Coinciding with the International Year of Light in 2015, Espacio Fundación Telefónica is exhibiting the work of Jim Campbell, 27 artworks based on a combination of video art and light techniques projected onto ordinary supports such as LEDs, LCDs, monitors and television screens. The US artist and electronic engineer is one of the pioneers in the use of LED light technology to develop interactive installations of great artistic value. Through the manipulation of electronic and computer science, the artist gives us a closer insight into the world of video installations and light sculptures of great visual beauty.

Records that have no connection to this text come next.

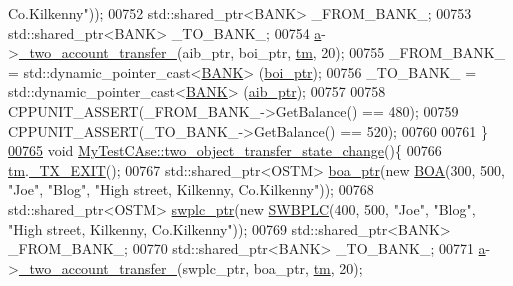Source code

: \begin{DoxyCode}
{       Co.Kilkenny"}));
00752     std::shared\_ptr<BANK> \_FROM\_BANK\_;
00753     std::shared\_ptr<BANK> \_TO\_BANK\_;
00754     \hyperlink{class_my_test_c_ase_a08f3a55850ffce171406f81f2f6c9c74_a08f3a55850ffce171406f81f2f6c9c74}{a}->\hyperlink{classclient_a71edd1265ba9ae03f71b5dbf54548696_a71edd1265ba9ae03f71b5dbf54548696}{\_two\_account\_transfer\_}(aib\_ptr, boi\_ptr, \hyperlink{class_my_test_c_ase_a422e6e5d4ddedea384be96031c89b72b_a422e6e5d4ddedea384be96031c89b72b}{tm}, 20);
00755     \_FROM\_BANK\_ = std::dynamic\_pointer\_cast<\hyperlink{class_b_a_n_k}{BANK}> (\hyperlink{class_my_test_c_ase_a5554de9e3e6393a89c66c036c529720b_a5554de9e3e6393a89c66c036c529720b}{boi\_ptr});
00756     \_TO\_BANK\_ = std::dynamic\_pointer\_cast<\hyperlink{class_b_a_n_k}{BANK}> (\hyperlink{class_my_test_c_ase_adad50e8278b64aa0321000b528e5362c_adad50e8278b64aa0321000b528e5362c}{aib\_ptr});
00757     
00758     CPPUNIT\_ASSERT(\_FROM\_BANK\_->GetBalance() == 480);
00759     CPPUNIT\_ASSERT(\_TO\_BANK\_->GetBalance() == 520);
00760     
00761 \}
\hypertarget{_my_test_c_ase_8cpp_source.tex_l00765}{}\hyperlink{class_my_test_c_ase_ab9c76eb2dfd565a353ae9a5f604b36d9_ab9c76eb2dfd565a353ae9a5f604b36d9}{00765} \textcolor{keywordtype}{void} \hyperlink{class_my_test_c_ase_ab9c76eb2dfd565a353ae9a5f604b36d9_ab9c76eb2dfd565a353ae9a5f604b36d9}{MyTestCAse::two\_object\_transfer\_state\_change}()\{
00766     \hyperlink{class_my_test_c_ase_a422e6e5d4ddedea384be96031c89b72b_a422e6e5d4ddedea384be96031c89b72b}{tm}.\hyperlink{class_t_m_a5e2d1127f2429f2f524d25f430eade06_a5e2d1127f2429f2f524d25f430eade06}{\_TX\_EXIT}();
00767     std::shared\_ptr<OSTM> \hyperlink{class_my_test_c_ase_ae0b2db5d35e25b3139beeda0705494f0_ae0b2db5d35e25b3139beeda0705494f0}{boa\_ptr}(\textcolor{keyword}{new} \hyperlink{class_b_o_a}{BOA}(300, 500, \textcolor{stringliteral}{"Joe"}, \textcolor{stringliteral}{"Blog"}, \textcolor{stringliteral}{"High street, Kilkenny,
       Co.Kilkenny"}));
00768     std::shared\_ptr<OSTM> \hyperlink{class_my_test_c_ase_aa8ccae9a5a7feb5bc47591c55a82d0cd_aa8ccae9a5a7feb5bc47591c55a82d0cd}{swplc\_ptr}(\textcolor{keyword}{new} \hyperlink{class_s_w_b_p_l_c}{SWBPLC}(400, 500, \textcolor{stringliteral}{"Joe"}, \textcolor{stringliteral}{"Blog"}, \textcolor{stringliteral}{"High street,
       Kilkenny, Co.Kilkenny"}));
00769     std::shared\_ptr<BANK> \_FROM\_BANK\_;
00770     std::shared\_ptr<BANK> \_TO\_BANK\_;
00771     \hyperlink{class_my_test_c_ase_a08f3a55850ffce171406f81f2f6c9c74_a08f3a55850ffce171406f81f2f6c9c74}{a}->\hyperlink{classclient_a71edd1265ba9ae03f71b5dbf54548696_a71edd1265ba9ae03f71b5dbf54548696}{\_two\_account\_transfer\_}(swplc\_ptr, boa\_ptr, \hyperlink{class_my_test_c_ase_a422e6e5d4ddedea384be96031c89b72b_a422e6e5d4ddedea384be96031c89b72b}{tm}, 20);

\end{DoxyCode}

LED spheres, pixels, video projectors, frames, electronic circuits and pixelated photographs produce evocative and provocative images that challenge visitors to question their perceptive abilities.

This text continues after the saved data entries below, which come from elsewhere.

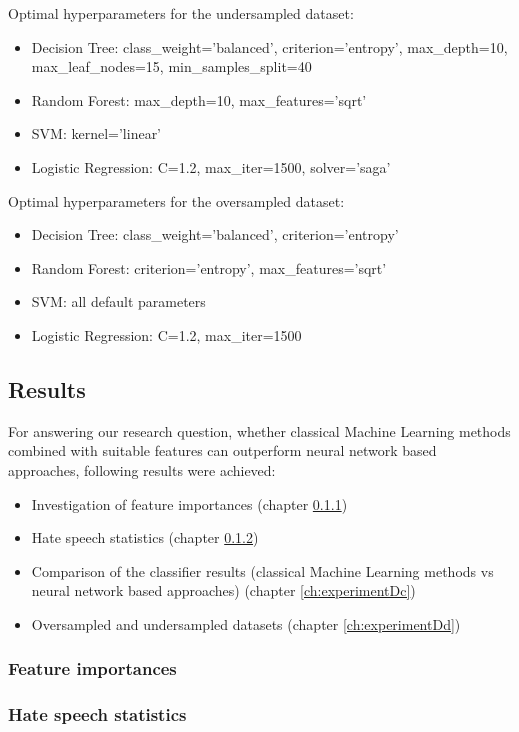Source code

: Optimal hyperparameters for the undersampled dataset:
\begin{itemize}
	\item Decision Tree: class\_weight='balanced', criterion='entropy', max\_depth=10, max\_leaf\_nodes=15, min\_samples\_split=40
	\item Random Forest: max\_depth=10, max\_features='sqrt'
	\item SVM: kernel='linear'
	\item Logistic Regression: C=1.2, max\_iter=1500, solver='saga'
\end{itemize}

Optimal hyperparameters for the oversampled dataset:
\begin{itemize}
	\item Decision Tree: class\_weight='balanced', criterion='entropy'
	\item Random Forest: criterion='entropy', max\_features='sqrt'
	\item SVM: all default parameters
	\item Logistic Regression: C=1.2, max\_iter=1500
\end{itemize}


\subsection{Results}

For answering our research question, whether classical Machine Learning methods combined with suitable features can outperform neural network based approaches, following results were achieved:
\begin{itemize}
	\item Investigation of feature importances (chapter \ref{ch:experimentDa})
	\item Hate speech statistics (chapter \ref{ch:experimentDb})
	\item Comparison of the classifier results (classical Machine Learning methods vs neural network based approaches) (chapter \ref{ch:experimentDc})
	\item Oversampled and undersampled datasets (chapter \ref{ch:experimentDd})
\end{itemize}

\subsubsection{Feature importances}
\label{ch:experimentDa}


\subsubsection{Hate speech statistics}
\label{ch:experimentDb}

The exhibition, held in collaboration with Dundee Contemporary Arts in Scotland, includes, in addition to some of his most representative work, his latest creations such as Light Topography (Jane’s Pool), where he uses LEDs to create a topographic relief in low resolution of swimmers which evokes the movement of the waves and the depth of the seas, or Blur, a panel of LEDs which shows an unedited video shot at a minimal resolution of a street scene in New York.
The installation Last Day in the Beginning of March, a work of 26 bulbs which recreates the last day in the life of the artist’s brother, is a highlight of the exhibition. And Exploded View, a 3D constellation with more than 1000 bulbs which show the pattern of workers’ movements, or the Home Movies 1040 series, in which the artist projects a series of frames from low-resolution home videos obtained on eBay onto a screen of LEDs, are examples of his low-resolution works.
Space and its perception in Campbell’s work
In his work, Campbell plays with the manipulation of space and reflects on the way in which human beings process and interpret visual information. He usually reduces the number of constituent elements of images (pixels) to a minimum, taking them to the limits of visual coherence, blurring our logical system of categorization and order. This is Heisenberg’s uncertainty principle (the position and linear moment [momentum] of a given object cannot be determined in terms of quantum physics, simultaneously and with arbitrary precision), a feature of several of his works.
“The more you try to observe something […] the more you affect it […] The more information you try to obtain from something, the less you will obtain,” in the artist’s own words. Campbell at times uses filters and diffusion screens placed in front of his LED images to “make them more understandable”, more figurative to the viewer. Campbell believes that “we learn how to observe these images by looking at them.” A luminescent interpretation of the traditional game of mirrors.
The process of “seeing” is a reconstruction of the brain, a recomposition based on snippets of information which run on different circuits. When we look, what we see depends hugely on the context; there are no perceptions in absolute terms. By depriving his images of the necessary environmental references, our synapses are interrupted, causing an effect similar to weightlessness in our brains. A textual vacuum which Campbell exploits to explore mental and sensory reactions and to provide new dimensions to the kinetic effects which can be achieved through the manipulation of electronic systems.
Light Artist
Jim Campbell (b. Chicago, 1956) graduated in Electrical Engineering and Mathematics from the Massachusetts Institute of Technology (MIT), and is a pioneer in the field of digital transformation of data in works of an artistic nature crossed with contemporary art, science and technology.
With a long track record as a filmmaker, from 1988 he merged his scientific knowledge with his artistic leanings to create what he would call “custom-made electronics”, individually designed for each artistic creation.
He currently lives and works in San Francisco, California and his work is included in the collections of the Metropolitan Museum of Art, the Whitney Museum of American Art, the Museum of Modern Art in New York, the Smithsonian in Washington D.C, the San Francisco Museum of Modern Art, the Cincinnati Art Museum and the Berkeley Art Museum, amongst other cultural institutions.
Fundación Telefónica, in collaboration with Dundee Contemporary Arts, is publishing a catalogue to accompany the exhibition which will include a description of the artworks, images of recently-created pieces published for the first time, text by the curator and two essays, one by Darran Anderson (editor of Studio International magazine) and the other by Michael Connolly (Artistic Director of Rhizone in New York). In addition to the catalogue, there is an image recognition app to enable users to see videos from a selection of ten works accessed by simply placing the camera viewfinder on the printed image.